I have heard that from July ASCO code is getting changed to ANZSCO codes,
I was planning to apply in 2231-79 (Specialization in C/C++) which was listed in CSL as well as in MODL. But when i apply next week if everything goes fine then i will be getting in ASCO-ANZSCO mapped code.

I am confused how this will be again mapped to CSL and MODL. Will there be new lists introduced for CSL and MODL. Could any one help me in this regard?

One more query is that, will my bachelor qualification be recognized by ACS. I think my qualification has good amount of ICT (not just IT) content. 

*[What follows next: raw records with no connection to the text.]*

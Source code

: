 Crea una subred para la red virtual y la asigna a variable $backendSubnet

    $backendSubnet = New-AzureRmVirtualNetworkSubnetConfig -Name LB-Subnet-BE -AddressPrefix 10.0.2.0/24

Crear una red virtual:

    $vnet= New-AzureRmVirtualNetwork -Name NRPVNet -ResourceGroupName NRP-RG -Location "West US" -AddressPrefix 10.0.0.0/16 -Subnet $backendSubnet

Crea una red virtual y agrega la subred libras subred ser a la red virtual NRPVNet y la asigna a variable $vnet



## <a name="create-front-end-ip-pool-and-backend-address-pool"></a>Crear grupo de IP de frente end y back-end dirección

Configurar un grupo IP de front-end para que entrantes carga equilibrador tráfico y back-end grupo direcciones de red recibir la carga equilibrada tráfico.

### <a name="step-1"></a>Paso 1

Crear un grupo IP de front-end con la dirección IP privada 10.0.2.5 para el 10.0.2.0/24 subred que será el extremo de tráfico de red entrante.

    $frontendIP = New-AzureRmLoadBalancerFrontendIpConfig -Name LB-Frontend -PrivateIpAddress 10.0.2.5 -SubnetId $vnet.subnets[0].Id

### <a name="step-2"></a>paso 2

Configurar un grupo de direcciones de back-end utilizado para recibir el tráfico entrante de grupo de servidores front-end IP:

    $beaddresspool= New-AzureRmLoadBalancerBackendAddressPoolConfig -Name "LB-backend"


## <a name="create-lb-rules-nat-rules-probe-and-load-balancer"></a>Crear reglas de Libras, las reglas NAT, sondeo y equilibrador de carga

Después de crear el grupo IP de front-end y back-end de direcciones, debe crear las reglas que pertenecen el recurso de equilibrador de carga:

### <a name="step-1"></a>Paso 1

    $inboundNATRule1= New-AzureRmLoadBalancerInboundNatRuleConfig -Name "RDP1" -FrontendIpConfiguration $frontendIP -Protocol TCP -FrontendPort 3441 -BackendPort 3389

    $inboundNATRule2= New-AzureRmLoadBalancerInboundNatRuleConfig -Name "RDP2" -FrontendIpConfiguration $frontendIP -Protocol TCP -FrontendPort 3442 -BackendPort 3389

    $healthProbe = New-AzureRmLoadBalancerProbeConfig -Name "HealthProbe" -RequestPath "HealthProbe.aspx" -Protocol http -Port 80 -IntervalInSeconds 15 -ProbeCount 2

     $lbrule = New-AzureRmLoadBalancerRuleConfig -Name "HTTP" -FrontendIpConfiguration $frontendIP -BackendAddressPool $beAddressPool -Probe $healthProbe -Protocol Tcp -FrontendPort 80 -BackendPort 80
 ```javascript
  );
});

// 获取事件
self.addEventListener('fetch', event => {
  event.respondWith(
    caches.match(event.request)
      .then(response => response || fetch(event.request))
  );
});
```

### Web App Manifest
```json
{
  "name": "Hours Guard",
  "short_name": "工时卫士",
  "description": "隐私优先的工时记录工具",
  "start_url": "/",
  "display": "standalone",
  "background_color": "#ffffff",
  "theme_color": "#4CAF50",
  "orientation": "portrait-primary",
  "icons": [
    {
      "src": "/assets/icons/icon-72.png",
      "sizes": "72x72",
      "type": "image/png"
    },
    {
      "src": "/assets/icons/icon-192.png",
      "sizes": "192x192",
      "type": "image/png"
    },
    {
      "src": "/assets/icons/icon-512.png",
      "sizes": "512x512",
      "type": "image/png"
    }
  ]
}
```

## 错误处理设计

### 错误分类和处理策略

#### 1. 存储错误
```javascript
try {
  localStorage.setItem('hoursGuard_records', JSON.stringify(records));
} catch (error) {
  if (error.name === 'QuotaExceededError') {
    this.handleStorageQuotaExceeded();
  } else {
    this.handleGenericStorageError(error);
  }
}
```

These are the two major queries i had, which was stopping me to apply for ACS assessment.


----------



## Dolly (Feb 17, 2008)

Hi there,

Welcome to the forum.

MODL has gone and CSL is going so don't apply under those. There is a proposed new SOL which will come into effect as of 1st July http://www.immi.gov.au/skilled/general-skilled-migration/pdf/new-list-of-occupations.pdf

Dolly


----------



## anj1976 (Apr 24, 2008)

If you apply now, i dont think they will give you an asco code, those whose assessment is done before July 1st will get asco codes, those whose assessment is done after July 1st will get anzsco codes, and acs takes atleast 40 days to give you the assessment result. I'm sure your assessment result wont be out before July..
check the new SOl that Dolly suggested, if your skill is in the new list then its worth applying right away as well, if not then wait for a bit to see what happens next at DIAC


----------



## avinashnraj (Jun 13, 2010)

Thank you for your replies,
Yes my occupation is listed under two ANZCO codes one with IEA
233411 Electronics engineer
and another with ACS
261313 Software engineer (which had a mapping with a ASCO 2231-79 (Specialization in C/C++) )
I could see that this is in the CSL list.
If i specify the 2231-79 in my online and application and later in July once ASCO-ANZCO gets mapped will i get a corresponding ANZCO code? Why i am worrried is because there is not column for ANZCO code now and how would they decide i will come in which ANZCO code?
Even though they decide one how to make sure that my application will get a priority processing.
Hi Dolly,
Dolly had mentioned that CSL is going, what does that mean? concept of priority processing is being removed?


----------



## avinashnraj (Jun 13, 2010)

Yes, got some info from a link.
got these lines stated in that document.

Aside from giving a few clues as to the structure of the new points system, at the end of page 15 (penultimate paragraph), it says the following:

"It is understood that the CSL will be abolished for new applications with effect from the date the new SOL is implemented. If the new SOL reflects only those occupations which are in demand then, clearly, all GSM applications lodged from that date should be processed in strict chronological order."

I think the CSL is getting abolished from July 1st as the new list is the subset of the old sol list and is a super set of CSL.


----------



## wolverine_349 (May 5, 2010)

Hi Avinash,

I have pretty much the same profile as you do(embedded) with about same range of experience.My Company in Oz is now sponsoring me on 457 visa and application is about to be lodged. Now one friend suggested to use the ACS 261313 Software engineer as my occupation as this is less complicated compared to IEA Electronics engineer.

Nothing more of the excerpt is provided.